Władze miasta zdecydowały o tym, że z powodu wprowadzonych przez rząd zmian, oddziały zerówkowe wrócą do szkół podstawówowych. Zdaniem rodziców to błąd, który odbije się na rozwoju psychicznym i emocjonalnym ich pociech.
O tym, że dzieci z rocznika 2010 we wrześniu będą musiały zmienić przedszkole na szkołę ich rodzice informowani są na specjalnych zebraniach. Jedno z nich w czwartek odbyło się w Miejskim Przedszkolu nr 3.
– Moja córka ma 5 lat i chce zostać. Tu jest inna atmosfera, jest ciepło, rodzinnie. Posiłki dzieciom są przynoszone, jest indywidualne podejście. W szkole dzieci będą musiały przejść na stołówkę, siedzieć w ławkach. Ja nie wiem skąd ten pomysł, żeby nasze dzieci przenosić. To jest brak wyobraźni. Jestem tym oburzona – mówi Magdalena Górska, jedna z mam, która podobnie jak większość rodziców z MP nr 3 podpisała się pod petycją o wycofanie się z proponowanych zmian.
Argumentem urzędników jest problem dotyczący ilości miejsc. Według wyliczeń, jeśli grupy zerówkowe pozostaną w przedszkolach, to w placówkach mogą nie zmieścić się trzylatki. Z tym argumentem nie zgadzają się rodzice.

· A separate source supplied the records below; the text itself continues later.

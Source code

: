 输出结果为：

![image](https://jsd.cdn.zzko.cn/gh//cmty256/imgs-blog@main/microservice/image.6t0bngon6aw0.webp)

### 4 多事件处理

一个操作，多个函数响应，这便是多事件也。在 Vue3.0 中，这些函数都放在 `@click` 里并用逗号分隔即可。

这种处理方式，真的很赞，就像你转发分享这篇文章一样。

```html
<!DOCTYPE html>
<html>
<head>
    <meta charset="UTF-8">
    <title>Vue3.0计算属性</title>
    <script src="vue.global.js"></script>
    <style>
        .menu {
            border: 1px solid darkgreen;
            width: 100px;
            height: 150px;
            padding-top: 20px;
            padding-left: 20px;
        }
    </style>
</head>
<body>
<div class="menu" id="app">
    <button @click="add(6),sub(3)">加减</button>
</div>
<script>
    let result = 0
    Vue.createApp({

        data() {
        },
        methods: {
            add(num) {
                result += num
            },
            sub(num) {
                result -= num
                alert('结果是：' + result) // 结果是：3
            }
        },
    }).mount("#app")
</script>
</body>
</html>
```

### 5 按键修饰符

– Na czas trwania remontu w Przedszkolu nr 18, nasze przedszkole pomieściło dzieci z obu placówek i w przyszłym roku szkolnym z pewnością będzie dysponować wolnymi salami. Proponowane przez nas rozwiązanie zapewni spokojną pracę pedagogom i opiekunom, którzy w tej chwili zapewniają naszym dzieciom nową wiedzę, umiejętności, radość i spokój każdego dnia. Prosimy tego w tej chwili bezzasadnie nie zmieniać – piszą rodzice.
Mirosław Kamola, dyrektor Szkoły Podstawowej nr 11, która przygotowuje się do przejęcia grupy ponad 60 dzieci z Przedszkola nr 3, przekonuje że warunki w jego szkole są bardzo dobre. – Mamy osobne skrzydło z klasami pierwszymi, które jest oddzielone od reszty szkoły, więc na korytarzu te najmłodsze dzieci mogą spotkać się jedynie ze swoimi rówieśnikami, lub rocznikiem starszym o jeden rok. Dla tych dzieci mamy przygotowane osobne łazienki, a w salach są nowe meble – mówi dyrektor.
To, gdzie ostatecznie trafią sześciolatki wpłynie także na stan kadr. Strata jednego rocznika dla Przedszkola nr 3 oznacza pożegnanie się z dwoma nauczycielkami i trzema pracownicami obsługi. Jeśli dzieci zostaną, podobny los czeka część kadry szkoły podstawowej.
Tymczasem urzędnicy przekonują, że miasto niczego nie zmienia, tylko przywraca stan sprzed reformy oświaty. – To rozwiązanie z powodzeniem funkcjonowało przez lata i tylko zmiany polegające na wprowadzeniu obowiązku szkolnego dla dzieci sześcioletnich spowodowało zanikanie tej formy organizacyjnej. Pozwoliło ono na zorganizowanie ilości miejsc w przedszkolach wystarczającej zasadniczo dla każdego chętnego oraz na racjonalizację zatrudnienia w placówkach oświatowych – wyjaśnia Marzena Klimek, kierownik Wydziału Edukacji i Sportu w UM Puławy.